The Correct Option is A

To find the minimum value of the function, we need to calculate its critical points and evaluate the function at the endpoints of the interval. 
Step 1: First, find the first derivative of the function \( f(x) \): \[ f'(x) = \frac{d}{dx}(2x^3 - 9x^2 + 12x) = 6x^2 - 18x + 12 \] 
Step 2: Set \( f'(x) = 0 \) to find the critical points: \[ 6x^2 - 18x + 12 = 0 \] Divide through by 6: \[ x^2 - 3x + 2 = 0 \] Factor the quadratic equation: \[ (x - 1)(x - 2) = 0 \] Thus, \( x = 1 \) and \( x = 2 \) are the critical points. 
Step 3: Evaluate \( f(x) \) at the critical points and the endpoints \( x = 0 \) and \( x = 3 \): \( f(0) = 2(0)^3 - 9(0)^2 + 12(0) = 0 \)

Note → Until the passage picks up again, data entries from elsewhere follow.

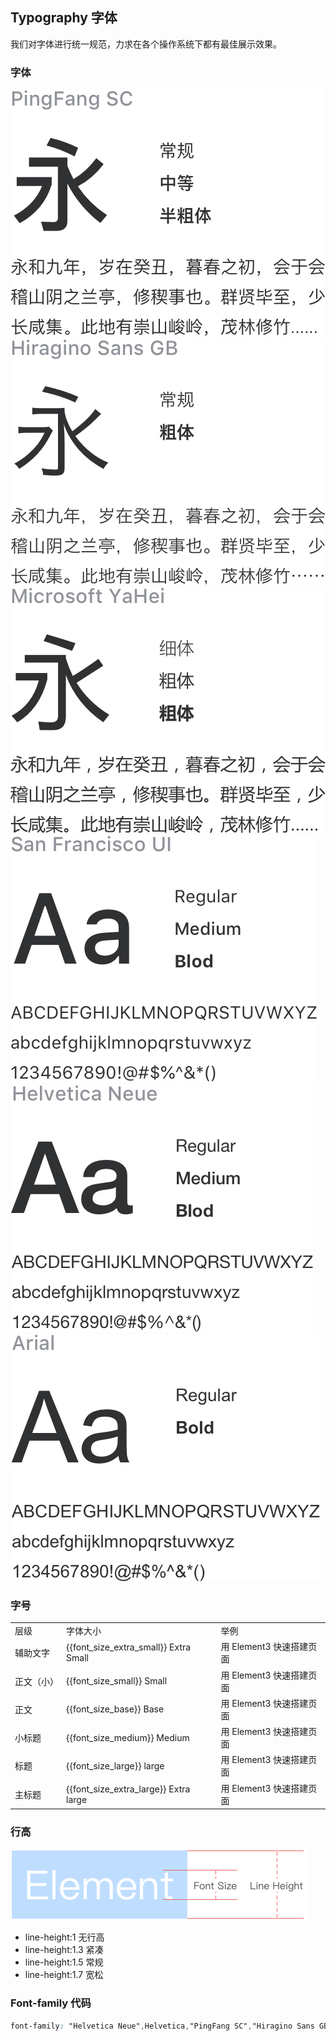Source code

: <script>
  import bus from '../../bus';
  import { reactive, toRefs, ref, getCurrentInstance, onMounted, watch } from 'vue'
  export default {
    setup(){
      const original=reactive({
         'font_size_extra_large': '20px',
         'font_size_large': '18px',
         'font_size_medium': '16px',
         'font_size_base': '14px',
         'font_size_small': '13px',
         'font_size_extra_small': '12px'
      })
      const varMap=[
         '$--font-size-extra-large',
         '$--font-size-large',
         '$--font-size-medium',
         '$--font-size-base',
         '$--font-size-small',
        '$--font-size-extra-small'
      ]
      const global=reactive({})
      const font_size_extra_large=ref
      ('')
      const font_size_large=ref('')
      const font_size_medium=ref('')
      const font_size_base=ref('')
      const font_size_small=ref('')
      const font_size_extra_small=ref('')

      const tintColor=(color, tint)=>{
        return tintColor(color, tint)
      }

      const setGlobal=()=>{
        if (window.userThemeConfig) {
          self.global = window.userThemeConfig.global;
        }
      }

      onMounted(()=>{
        setGlobal()
      })

      watch(global, value =>{
          varMap.forEach((v) => {
            const key = v.replace('$--', '').replace(/-/g, '_')
            if (value[v]) {
              self[key] = value[v]
            } else {
              self[key] = original[key]
            }
          });
      },{
        immediate: true,
      }
      )
  return{
    ...toRefs(global),
    font_size_extra_large,
    font_size_large,
    font_size_medium,
    font_size_base,
    font_size_small,
    font_size_extra_small,
    tintColor,
    setGlobal,
    varMap,
    ...toRefs(original)
  }
}}
</script>

## Typography 字体

我们对字体进行统一规范，力求在各个操作系统下都有最佳展示效果。

### 字体
<div class="demo-term-box">
<img src="../../assets/images/term-pingfang.png" alt="">
<img src="../../assets/images/term-hiragino.png" alt="">
<img src="../../assets/images/term-microsoft.png" alt="">
<img src="../../assets/images/term-sf.png" alt="">
<img src="../../assets/images/term-helvetica.png" alt="">
<img src="../../assets/images/term-arial.png" alt="">
</div>

### 字号

<table class="demo-typo-size">
  <tbody>
  <tr
    >
      <td>层级</td>
      <td>字体大小</td>
      <td class="color-dark-light">举例</td>
    </tr>
    <tr
    :style="{ fontSize: font_size_extra_small }"
    >
      <td>辅助文字</td>
      <td class="color-dark-light">{{font_size_extra_small}} Extra Small</td>
      <td>用 Element3 快速搭建页面</td>
    </tr>
    <tr
    :style="{ fontSize: font_size_small }"
    >
      <td>正文（小）</td>
      <td class="color-dark-light">{{font_size_small}} Small</td>
      <td>用 Element3 快速搭建页面</td>
    </tr>
    <tr
    :style="{ fontSize: font_size_base }"
    >
      <td>正文</td>
      <td class="color-dark-light">{{font_size_base}} Base</td>
      <td>用 Element3 快速搭建页面</td>
    </tr>
    <tr
    :style="{ fontSize: font_size_medium }"
    >
      <td>小标题</td>
      <td class="color-dark-light">{{font_size_medium}} Medium</td>
      <td>用 Element3 快速搭建页面</td>
    </tr>
    <tr
    :style="{ fontSize: font_size_large }"
    >
      <td>标题</td>
      <td class="color-dark-light">{{font_size_large}} large</td>
      <td>用 Element3 快速搭建页面</td>
    </tr>
    <tr
    :style="{ fontSize: font_size_extra_large }"
    >
      <td>主标题</td>
      <td class="color-dark-light">{{font_size_extra_large}} Extra large</td>
      <td>用 Element3 快速搭建页面</td>
    </tr>
  </tbody>
</table>

### 行高

<div>
<img class="lineH-left" src="../../assets/images/typography.png" />
<ul class="lineH-right">
<li>line-height:1 <span>无行高</span></li>
<li>line-height:1.3 <span>紧凑</span></li>
<li>line-height:1.5 <span>常规</span></li>
<li>line-height:1.7 <span>宽松</span></li>
</ul>
</div>

### Font-family 代码

```css
font-family: "Helvetica Neue",Helvetica,"PingFang SC","Hiragino Sans GB","Microsoft YaHei","微软雅黑",Arial,sans-serif;
```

\( f(1) = 2(1)^3 - 9(1)^2 + 12(1) = 2 - 9 + 12 = 5 \)
\( f(2) = 2(2)^3 - 9(2)^2 + 12(2) = 16 - 36 + 24 = 4 \)
\( f(3) = 2(3)^3 - 9(3)^2 + 12(3) = 54 - 81 + 36 = 9 \)
Step 4: The minimum value of \( f(x) \) on the interval [0, 3] occurs at \( x = 0 \), and the minimum value is \( f(0) = 0 \).